Wednesday, December 15, 2010
My characters are usually people I would like to be. They are me—only smarter, funnier, prettier, more athletic, and more talented. But usually facing some kind of problem that I am so glad I don’t have to live through.
What is the quirkiest thing you have ever done?
I once rode on the shoulders of a unicyclist wearing a balloon helmet. And hey, guess what. I made one of the characters in Love Finds You in Sun Valley, Idaho a unicyclist too.
When did you first discover that you were a writer?
My mom was a writer, which I thought was the coolest thing in the world—especially when she wrote about me and I got my picture in Women’s World. But it was 4th grade when I really started embracing my creative writing assignments, and by embracing I mean reading them to the kids in the carpool on the way home and then pretending that I lost the assignment so I had to write another one…and another one. I got a lot of pleasure out of the process.
Tell us the range of the kinds of books you enjoy reading.
Kids books have to be my favorite. That’s what I originally started writing, and I have a middle grade novel titled The Water Fight Professional releasing summer of 2012. I also love women’s fiction and non-fiction. An element of romance is good, though it needs to be unpredictable. I like anything that is light-hearted and life-changing.
How do you keep your sanity in our run, run, run world?
I run, run, run until I trip and fall. Then I have to stay down there on my knees for a while. I probably should have figured out a better system than this by now, but I’m just glad that God meets me where I’m at.
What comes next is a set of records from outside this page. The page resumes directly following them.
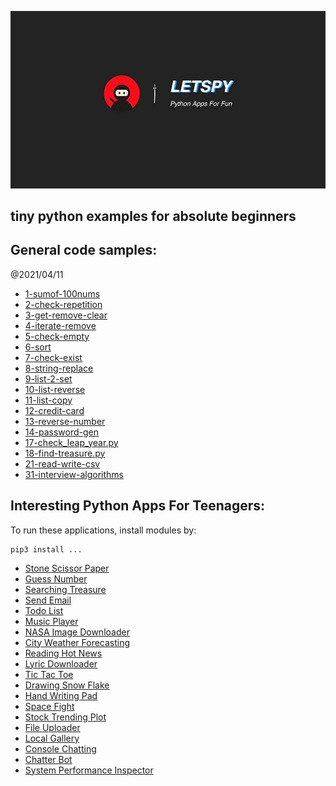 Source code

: ![hero-image](./image/lets_ph_ninjia_md.jpg)

tiny python examples for absolute beginners
-------------------

## General code samples:

@2021/04/11

- [1-sumof-100nums](./1-sumof-100nums.py)
- [2-check-repetition](./2-check-repetition.py)
- [3-get-remove-clear](./3-get-remove-clear.py)
- [4-iterate-remove](./4-iterate-remove.py)
- [5-check-empty](./5-check-empty.py)
- [6-sort](./6-sort.py)
- [7-check-exist](./7-check-exist.py)
- [8-string-replace](./8-string-replace.py)
- [9-list-2-set](./9-list-2-set.py)
- [10-list-reverse](./10-list-reverse.py)
- [11-list-copy](./11-list-copy.py)
- [12-credit-card](./12-credit-card.py)
- [13-reverse-number](./13-reverse-number.py)
- [14-password-gen](./14-password-gen.py)
- [17-check_leap_year.py](./17-check_leap_year.py)
- [18-find-treasure.py](./18-find-treasure.py)
- [21-read-write-csv](./21-read-write-csv.py)
- [31-interview-algorithms](./31-interview-algorithms.py)


## Interesting Python Apps For Teenagers:

To run these applications, install modules by:

```
pip3 install ...
```

- [Stone Scissor Paper](./54-stone-scissor-paper.py)
- [Guess Number](./55-guess-number.py)
- [Searching Treasure](./18-find-treasure.py)
- [Send Email](./15-send-email.py)
- [Todo List](./41-todo-list.py)
- [Music Player](./44-music-player.py)
- [NASA Image Downloader](./50-nasa-image-download.py)
- [City Weather Forecasting](./53-city-weather-forecast.py)
- [Reading Hot News](./59-fetch-news.py)
- [Lyric Downloader](./43-lyric-downloader.py)
- [Tic Tac Toe](./56-tic-tac-toe.py)
- [Drawing Snow Flake](./57-koch-curve.py)
- [Hand Writing Pad](./58-draw-with-pen.py)
- [Space Fight](./66-sprite-bullets-enemies.py)
- [Stock Trending Plot](./60-stock-trending-chart.py)
- [File Uploader](./61-file-uploader.py)
- [Local Gallery](./62-local-gallery.py)
- [Console Chatting](./63-console-chat.py)
- [Chatter Bot](./64-chatter-bot.py)
- [System Performance Inspector](./65-sys-perform-inspect.py) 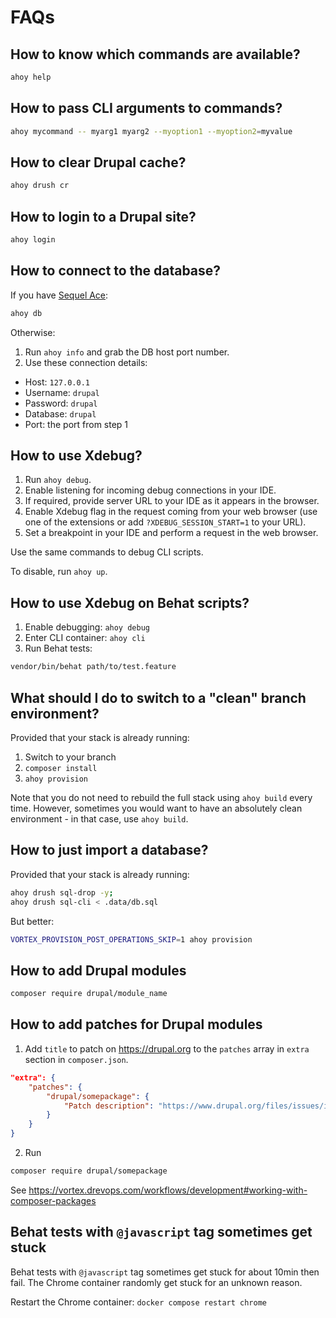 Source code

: # FAQs

## How to know which commands are available?

```bash
ahoy help
```

## How to pass CLI arguments to commands?

```bash
ahoy mycommand -- myarg1 myarg2 --myoption1 --myoption2=myvalue
```

## How to clear Drupal cache?

```bash
ahoy drush cr
```

## How to login to a Drupal site?

```bash
ahoy login
```

## How to connect to the database?

If you have [Sequel Ace](https://sequel-ace.com/):

```bash
ahoy db
```

Otherwise:

1. Run `ahoy info` and grab the DB host port number.
2. Use these connection details:

- Host: `127.0.0.1`
- Username: `drupal`
- Password: `drupal`
- Database: `drupal`
- Port: the port from step 1

## How to use Xdebug?

1. Run `ahoy debug`.
2. Enable listening for incoming debug connections in your IDE.
3. If required, provide server URL to your IDE as it appears in the browser.
4. Enable Xdebug flag in the request coming from your web browser (use one of
   the extensions or add `?XDEBUG_SESSION_START=1` to your URL).
5. Set a breakpoint in your IDE and perform a request in the web browser.

Use the same commands to debug CLI scripts.

To disable, run `ahoy up`.

## How to use Xdebug on Behat scripts?

1. Enable debugging: `ahoy debug`
2. Enter CLI container: `ahoy cli`
3. Run Behat tests:

```bash
vendor/bin/behat path/to/test.feature
```

## What should I do to switch to a "clean" branch environment?

Provided that your stack is already running:

1. Switch to your branch
2. `composer install`
3. `ahoy provision`

Note that you do not need to rebuild the full stack using `ahoy build` every
time.
However, sometimes you would want to have an absolutely clean environment - in
that case, use `ahoy build`.

## How to just import a database?

Provided that your stack is already running:

```bash
ahoy drush sql-drop -y;
ahoy drush sql-cli < .data/db.sql
```

But better:

```bash
VORTEX_PROVISION_POST_OPERATIONS_SKIP=1 ahoy provision
```

## How to add Drupal modules

```bash
composer require drupal/module_name
```

## How to add patches for Drupal modules

1. Add `title` to patch on https://drupal.org to the `patches` array in `extra`
   section in `composer.json`.

```json
"extra": {
    "patches": {
        "drupal/somepackage": {
            "Patch description": "https://www.drupal.org/files/issues/issue.patch"
        }
    }
}
```

2. Run

```bash
composer require drupal/somepackage
```

See https://vortex.drevops.com/workflows/development#working-with-composer-packages

## Behat tests with `@javascript` tag sometimes get stuck

Behat tests with `@javascript` tag sometimes get stuck for about 10min then fail.
The Chrome container randomly get stuck for an unknown reason.

Restart the Chrome container: `docker compose restart chrome`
How do you choose your characters’ names?
What is the accomplishment that you are most proud of?
I’m a dreamer so I live in the future. My favorite book is always my next one.
If you were an animal, which one would you be, and why?
I would be a dolphin. Dolphins are the happiest animals.
What is your favorite food?
I love homemade bread. It is my weakness. Like Kryptonite for Superman.
What is the problem with writing that was your greatest roadblock, and how did you overcome it?
I am bad at writing description—probably because when I read a book I skip over the description. As a reader I want to imagine the stories the way I want to imagine them. Plus description just slows things down. So I use a lot of analogy. I try to make it fun while evoking imagery. Laura Ingalls Wilder I am not.
Tell us about the featured book.
It’s a silly romance. Nothing really outstanding about the storyline itself, but the characters will suck you in. They steal the show. I want to write sequels just so I can hang out with them some more.
Please give us the first page of the book.
Tapping the brakes to turn off the cruise control in her rented Ford Escape, Emily squinted to read another historical marker located along the barren mountains of Hwy 75. Should she stop?
When growing up, Dad had always refused to take her to Sun Valley, Idaho. Said he’d rather avoid the snobs that visited such resorts. Of course he was referring to the rich and famous, the actors and actresses. Which ironically she now was. An actress anyway. Never a snob.
Too late. Lost in her memories, she hadn’t made the effort to pull over in time. Which was just as well. She could always visit the landmark later. For now she needed to get to the lodge. Thank goodness she’d have one night to rest before the flurry of filming swept her downstream—literally. She needed her rest after spending a week with Mom in her hometown of Boise, Idaho.
She also needed a bathroom and a hot meal. Spying a rustic restaurant snuggled next to a bend in the river, she pressed harder on the brakes before swinging onto the gravel side road leading to The Point. The log building looked as if it were in need of some sprucing up, but by the number of cars parked out front, the food must make up for any lack of elegance.
Emily pulled the compact SUV into what might be considered a parking space and leaned over the passenger’s side to pull her purse from underneath a sweatshirt. Since it was July, she’d only brought summer clothes, but Mom had pretended to be practical for a moment and insisted she take the ugly orange Boise State hoodie. Of course, it was always good to be prepared.
I know what you mean. I miss the characters I just finished writing about, but they'll be back in book three of my series. How can readers find you on the Internet?
http://www.angelameuser.com/ (Started my website before I chose my pen name Angela Ruth. Gotta do something about that soon.)
Thank you, Angela, for the delightful interview.